Como o senhor vê o governo federal trabalhando para não ter a convocação do irmão do presidente Lula para depor?
É fato que tem acontecido “blindagem” e “forças ocultas” têm buscado dificultar o trabalho da comissão. Nós estamos para apurar responsabilidades, separar os envolvidos. A CPMI precisa ser soberana. Não pode estar subordinada nem a juiz nem a ministro. Ela tem o próprio mandamento legal. Cada parlamentar está na função de interrogador: a partir do momento em que a testemunha se recusa a falar ou está assegurado o direito de ficar calada, pode ser criado um juízo de valor sobre os fatos. Porém, a CPMI tem seguido o procedimento adequado, ao convocar os presidentes de sindicatos e representantes das mais de 100 empresas que realizavam descontos. Um exemplo é o Sindnapi, em que foram constatados mais de 294 mil descontos, totalizando aproximadamente R$ 6,3 bilhões entre 2019 e 2024. Recentemente, a Polícia Federal realizou uma operação contra o sindicato, estamos falando de uma das três entidades que mais lesaram aposentados e pensionistas. É bem possível que outros membros da diretoria sejam chamados a prestar esclarecimentos. Quanto ao Frei Chico, irmão do Lula, é crucial investigar seu envolvimento na entidade, especialmente em relação ao volume de recursos levantados pagos a diversos serviços, como empresas de informática, escritórios de advocacia e até decoração.

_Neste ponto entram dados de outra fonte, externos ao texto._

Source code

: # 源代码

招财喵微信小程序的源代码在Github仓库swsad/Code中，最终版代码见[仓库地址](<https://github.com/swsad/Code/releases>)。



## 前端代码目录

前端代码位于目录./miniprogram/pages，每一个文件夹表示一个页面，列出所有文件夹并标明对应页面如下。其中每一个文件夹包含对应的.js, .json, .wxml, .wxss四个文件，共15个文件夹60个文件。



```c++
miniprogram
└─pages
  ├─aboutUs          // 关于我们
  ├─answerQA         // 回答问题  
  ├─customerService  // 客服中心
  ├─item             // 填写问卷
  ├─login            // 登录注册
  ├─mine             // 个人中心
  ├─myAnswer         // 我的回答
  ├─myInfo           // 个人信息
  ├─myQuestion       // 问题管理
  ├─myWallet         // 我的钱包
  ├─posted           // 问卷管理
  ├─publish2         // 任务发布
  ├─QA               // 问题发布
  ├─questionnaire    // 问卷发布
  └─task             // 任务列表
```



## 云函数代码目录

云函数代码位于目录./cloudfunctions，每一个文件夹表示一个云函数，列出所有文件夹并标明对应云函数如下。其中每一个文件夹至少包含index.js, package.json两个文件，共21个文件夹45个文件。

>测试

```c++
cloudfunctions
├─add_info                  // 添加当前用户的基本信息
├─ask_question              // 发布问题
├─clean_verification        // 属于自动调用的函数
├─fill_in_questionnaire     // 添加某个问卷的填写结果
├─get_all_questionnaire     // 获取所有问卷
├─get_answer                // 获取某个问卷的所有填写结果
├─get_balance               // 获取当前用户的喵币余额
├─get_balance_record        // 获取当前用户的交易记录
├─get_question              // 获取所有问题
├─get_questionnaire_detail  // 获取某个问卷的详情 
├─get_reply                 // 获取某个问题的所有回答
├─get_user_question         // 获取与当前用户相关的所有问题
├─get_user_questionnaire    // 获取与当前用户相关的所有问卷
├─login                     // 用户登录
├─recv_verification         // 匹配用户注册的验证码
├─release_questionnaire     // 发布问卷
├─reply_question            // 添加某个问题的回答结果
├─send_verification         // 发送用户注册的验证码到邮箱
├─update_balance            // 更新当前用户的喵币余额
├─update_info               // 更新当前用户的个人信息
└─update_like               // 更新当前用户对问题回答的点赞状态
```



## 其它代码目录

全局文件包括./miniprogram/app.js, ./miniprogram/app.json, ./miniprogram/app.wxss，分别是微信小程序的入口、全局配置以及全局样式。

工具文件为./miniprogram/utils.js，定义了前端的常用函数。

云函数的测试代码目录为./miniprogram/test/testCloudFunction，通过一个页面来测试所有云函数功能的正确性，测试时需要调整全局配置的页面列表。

A blindagem aos nomes estamos enfrentando desde início da CPMI – o STF já concedeu sete habeas corpus às testemunhas. O que temos a lamentar, já que cada parlamentar atua como interrogador e, toda vez em que a pessoa deixar de falar, podemos criar juízo de valor.

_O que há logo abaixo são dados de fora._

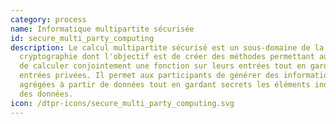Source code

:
 ```yaml
---
category: process
name: Informatique multipartite sécurisée
id: secure_multi_party_computing
description: Le calcul multipartite sécurisé est un sous-domaine de la
  cryptographie dont l'objectif est de créer des méthodes permettant aux parties
  de calculer conjointement une fonction sur leurs entrées tout en gardant ces
  entrées privées. Il permet aux participants de générer des informations
  agrégées à partir de données tout en gardant secrets les éléments individuels
  des données.
icon: /dtpr-icons/secure_multi_party_computing.svg
---
```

Na avaliação do senhor, quais são os pilares desta CPMI?
A CPMI deve se concentrar em três pilares: o primeiro, aprimorar a legislação para proibir qualquer desconto na folha de pagamento; o segundo, responsabilizar todos os envolvidos na fraude, incluindo aqueles que se beneficiaram; e o terceiro, investigar as empresas implicadas e buscar o ressarcimento dos valores desviados. Não podemos arcar novamente com essa conta, especialmente com o ressarcimento acelerado do governo sem a devida responsabilização.
O que a população de Mato Grosso do Sul e do resto do Brasil pode esperar da CPMI do INSS?
Estamos avançando para encerrar os descontos associativos que eram retirados diretamente da folha salarial. Um passo importante foi dado no mês passado, quando a Câmara dos Deputados aprovou o texto-base do Projeto de Lei nº 1.546/2024, de autoria do deputado Murilo Galdino [Republicanos-PB], que trata dos descontos ilegais cobrados de aposentados e pensionistas. É imprescindível que o INSS não atue como intermediário em relações privadas entre beneficiários e sindicatos.
Para finalizar, o governo federal está pagando os aposentados com o dinheiro do Tesouro Nacional. É justo para o pagador de impostos ser responsabilizado por esses fraudadores?
Qualquer aposentado ou pensionista que deseje se associar a um sindicato deve fazê-lo diretamente, preferencialmente de forma presencial. O governo está utilizando recursos do Tesouro para pagar as pessoas lesadas. O ressarcimento é o mínimo que o governo deve oferecer. No entanto, não podemos pagar essa conta bilionária, especialmente de maneira acelerada, sem que as vítimas tenham o direito de buscar reparação na Justiça. O que está acontecendo atualmente é insatisfatório: a proposta é que a pessoa aceite ou não tenha qualquer outro acordo, o que é completamente errado na minha opinião.